Vitinho também estava mudado, e Telma achava graça de ver aquele rosto sério, feito um homenzinho. Tia Vitória sempre lhe pedia um relatório completo sobre Carla assim que chegava, e o garoto batia tudo direitinho. Telma quase morreu de rir uma tarde quando chegou e escutou uma algazarra vindo do quarto de Vitinho. Lá encontrou Carla deitada de costas no chão com os pés apoiados sobre o assento da cadeira do computador. Do outro lado Vitinho tratava de escrever qualquer coisa com uma caneta na sola dos pés dela, provocando cócegas que a deixavam ofegante. Telma aproximou-se para ler: "Não vou mais para a rua sem licença".

— Estou dando um castigo nela. Ou ela deixa, ou eu conto para a mamãe!

Telma encantou-se. O priminho continuava moleque, mas já desenvolvia aquele instinto protetor que ela achava maravilhoso, e já tinha noção de justiça. Vitinho finalmente compreendia que Carla estava lá para ser punida, e até cuidava de inventar uns castigos para ela...

Telma não se surpreendeu naquele dia que Carla veio procura-la, parecendo acanhada.

— Telma, eu queria te pedir uma coisa...

— Diga, estou ouvindo.

— Eu queria pedir para você falar com a tia para ela me dar umas roupas mais compridas para eu fazer faxina no lugar dessas sainhas, tipo uma calça ou uma bermuda...

Telma abriu o sorriso sábio de quem já esperava por aquilo, pois já vira aquele filme. Então Carla estava redescobrindo a vergonha, ela que tantas vezes antes havia utilizado o próprio corpo para obter favores, até do priminho! Sentindo-se vitoriosa, respondeu:

— Eu já falei com ela. Se você continuar melhorando, ela vai deixar.

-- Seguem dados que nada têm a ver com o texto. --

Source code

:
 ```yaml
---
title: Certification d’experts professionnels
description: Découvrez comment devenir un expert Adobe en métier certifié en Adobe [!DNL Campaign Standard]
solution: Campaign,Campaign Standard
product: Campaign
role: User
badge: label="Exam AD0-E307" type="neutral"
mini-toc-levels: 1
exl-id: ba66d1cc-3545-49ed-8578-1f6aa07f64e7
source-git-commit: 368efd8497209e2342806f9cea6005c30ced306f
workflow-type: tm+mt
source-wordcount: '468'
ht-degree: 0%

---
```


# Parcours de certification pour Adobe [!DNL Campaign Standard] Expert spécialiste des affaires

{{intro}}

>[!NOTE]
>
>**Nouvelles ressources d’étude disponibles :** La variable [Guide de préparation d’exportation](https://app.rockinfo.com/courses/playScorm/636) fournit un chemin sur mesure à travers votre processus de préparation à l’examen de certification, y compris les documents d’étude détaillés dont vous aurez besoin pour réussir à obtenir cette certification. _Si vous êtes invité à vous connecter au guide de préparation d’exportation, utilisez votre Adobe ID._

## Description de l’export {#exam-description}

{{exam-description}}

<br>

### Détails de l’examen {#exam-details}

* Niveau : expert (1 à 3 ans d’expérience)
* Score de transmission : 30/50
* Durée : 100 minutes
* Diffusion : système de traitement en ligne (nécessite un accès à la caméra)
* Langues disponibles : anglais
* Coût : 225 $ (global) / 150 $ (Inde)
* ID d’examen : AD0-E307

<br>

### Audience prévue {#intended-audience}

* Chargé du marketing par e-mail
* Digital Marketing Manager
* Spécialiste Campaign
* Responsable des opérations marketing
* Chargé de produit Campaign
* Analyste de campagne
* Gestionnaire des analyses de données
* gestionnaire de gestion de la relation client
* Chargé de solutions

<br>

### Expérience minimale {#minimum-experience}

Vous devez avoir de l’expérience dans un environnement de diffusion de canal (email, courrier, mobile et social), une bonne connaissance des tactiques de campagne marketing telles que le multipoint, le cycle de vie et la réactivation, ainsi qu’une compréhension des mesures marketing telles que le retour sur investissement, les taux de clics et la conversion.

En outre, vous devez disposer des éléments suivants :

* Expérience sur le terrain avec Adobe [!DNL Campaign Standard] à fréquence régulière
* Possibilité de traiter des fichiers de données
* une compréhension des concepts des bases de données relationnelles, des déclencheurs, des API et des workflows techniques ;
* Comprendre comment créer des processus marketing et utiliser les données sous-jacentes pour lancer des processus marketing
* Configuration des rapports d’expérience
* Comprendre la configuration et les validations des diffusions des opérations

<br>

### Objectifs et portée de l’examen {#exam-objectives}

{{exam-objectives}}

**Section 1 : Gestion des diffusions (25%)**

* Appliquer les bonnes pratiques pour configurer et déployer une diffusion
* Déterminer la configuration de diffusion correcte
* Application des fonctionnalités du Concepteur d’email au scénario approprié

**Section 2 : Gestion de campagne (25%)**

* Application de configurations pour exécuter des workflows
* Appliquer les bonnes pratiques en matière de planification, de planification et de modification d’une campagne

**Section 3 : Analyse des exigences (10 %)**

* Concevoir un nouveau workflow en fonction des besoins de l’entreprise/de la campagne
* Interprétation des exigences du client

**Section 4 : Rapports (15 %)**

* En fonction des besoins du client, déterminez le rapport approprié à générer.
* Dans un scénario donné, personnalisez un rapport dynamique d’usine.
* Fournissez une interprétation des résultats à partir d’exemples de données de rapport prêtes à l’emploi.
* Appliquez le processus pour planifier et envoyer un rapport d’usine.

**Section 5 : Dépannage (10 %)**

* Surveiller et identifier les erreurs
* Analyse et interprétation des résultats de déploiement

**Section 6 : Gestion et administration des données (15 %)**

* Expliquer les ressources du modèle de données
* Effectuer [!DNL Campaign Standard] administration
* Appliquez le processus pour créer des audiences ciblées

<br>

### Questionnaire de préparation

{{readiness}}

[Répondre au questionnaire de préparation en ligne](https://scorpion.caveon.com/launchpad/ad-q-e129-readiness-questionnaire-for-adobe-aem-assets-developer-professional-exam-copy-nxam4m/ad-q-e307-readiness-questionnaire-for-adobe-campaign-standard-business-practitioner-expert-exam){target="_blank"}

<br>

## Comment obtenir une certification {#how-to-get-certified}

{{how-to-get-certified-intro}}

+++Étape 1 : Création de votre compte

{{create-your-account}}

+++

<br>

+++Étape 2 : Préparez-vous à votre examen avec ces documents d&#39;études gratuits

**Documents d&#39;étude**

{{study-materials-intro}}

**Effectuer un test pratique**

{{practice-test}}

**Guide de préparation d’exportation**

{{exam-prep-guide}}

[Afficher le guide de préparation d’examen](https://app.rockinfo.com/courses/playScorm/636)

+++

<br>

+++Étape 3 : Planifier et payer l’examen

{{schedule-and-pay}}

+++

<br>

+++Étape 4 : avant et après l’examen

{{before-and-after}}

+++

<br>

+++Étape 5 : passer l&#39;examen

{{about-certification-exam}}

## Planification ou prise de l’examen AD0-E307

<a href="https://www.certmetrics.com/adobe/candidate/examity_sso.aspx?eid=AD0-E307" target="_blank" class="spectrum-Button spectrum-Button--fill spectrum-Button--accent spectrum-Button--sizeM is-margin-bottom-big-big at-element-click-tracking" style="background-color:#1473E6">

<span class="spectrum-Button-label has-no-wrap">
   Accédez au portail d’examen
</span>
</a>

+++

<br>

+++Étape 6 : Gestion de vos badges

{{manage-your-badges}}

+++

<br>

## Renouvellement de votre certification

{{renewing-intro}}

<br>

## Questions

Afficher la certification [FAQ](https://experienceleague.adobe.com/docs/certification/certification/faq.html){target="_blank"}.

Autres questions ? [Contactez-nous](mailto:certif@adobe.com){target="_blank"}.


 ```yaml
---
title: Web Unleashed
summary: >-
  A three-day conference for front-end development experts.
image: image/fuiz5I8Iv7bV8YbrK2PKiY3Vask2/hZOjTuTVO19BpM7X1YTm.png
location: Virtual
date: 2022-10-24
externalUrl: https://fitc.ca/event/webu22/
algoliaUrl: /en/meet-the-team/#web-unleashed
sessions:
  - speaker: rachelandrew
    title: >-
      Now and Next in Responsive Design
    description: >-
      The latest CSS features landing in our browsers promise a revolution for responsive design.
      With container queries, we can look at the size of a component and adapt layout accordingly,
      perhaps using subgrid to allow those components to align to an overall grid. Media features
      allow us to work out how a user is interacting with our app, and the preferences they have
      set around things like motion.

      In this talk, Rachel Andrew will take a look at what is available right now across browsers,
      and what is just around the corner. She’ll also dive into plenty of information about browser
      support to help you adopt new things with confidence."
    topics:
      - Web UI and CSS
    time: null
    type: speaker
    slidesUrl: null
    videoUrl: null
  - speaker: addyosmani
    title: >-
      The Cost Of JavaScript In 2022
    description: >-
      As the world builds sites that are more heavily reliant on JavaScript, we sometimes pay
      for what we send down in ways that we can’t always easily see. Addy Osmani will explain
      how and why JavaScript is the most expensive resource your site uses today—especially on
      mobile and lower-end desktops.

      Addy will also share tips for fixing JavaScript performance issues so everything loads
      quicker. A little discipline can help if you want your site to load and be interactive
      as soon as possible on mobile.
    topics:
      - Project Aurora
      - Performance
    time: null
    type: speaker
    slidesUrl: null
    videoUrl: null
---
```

Carla fez uma expressão vagamente esperançosa. Telma prosseguiu:

— Escuta, você quer ir comigo na igreja amanhã?

Telma divertiu-se com a cara de susto que Carla fez.

— Você está pensando que o pessoal da igreja é tudo crente fanático, que só anda de saião, não é nada disso! É gente normal. Vem comigo que você vai gostar.

Tia Vitória liberou pela primeira vez uma boa roupa para Carla vestir, e ela parecia feliz ao entrar assim na igreja.

— Oi gente! Essa é a Carla, minha prima, que está passando uma temporada na casa da tia Vitória!

Todos já conheciam a história de Carla, e cumprimentaram-na com satisfação. Carla pôde constatar que o pessoal ali era de fato perfeitamente normal como Telma havia dito, e muito bem educado. Um pouco acanhada no início, em pouco tempo já estava conversando. Telma propôs:

— Quer experimentar cantar no coral da igreja? Você tem uma voz bonita!

Carla fez cara de vergonha, talvez lembrando que as músicas que ela cantava bem eram funk´s bem safados. Telma riu.

— Eu já botei a Renata minha colega para cantar, você pode fazer dueto com ela!

Em pouco tempo Carla e Renata já estavam entrosadas, e conversando como velhas amigas. Telma afastou-se um pouco, mas pôde escutar de longe:

— A Telma é muito, muito legal.

— Me ajudou pra carai, eu custei para ver isso!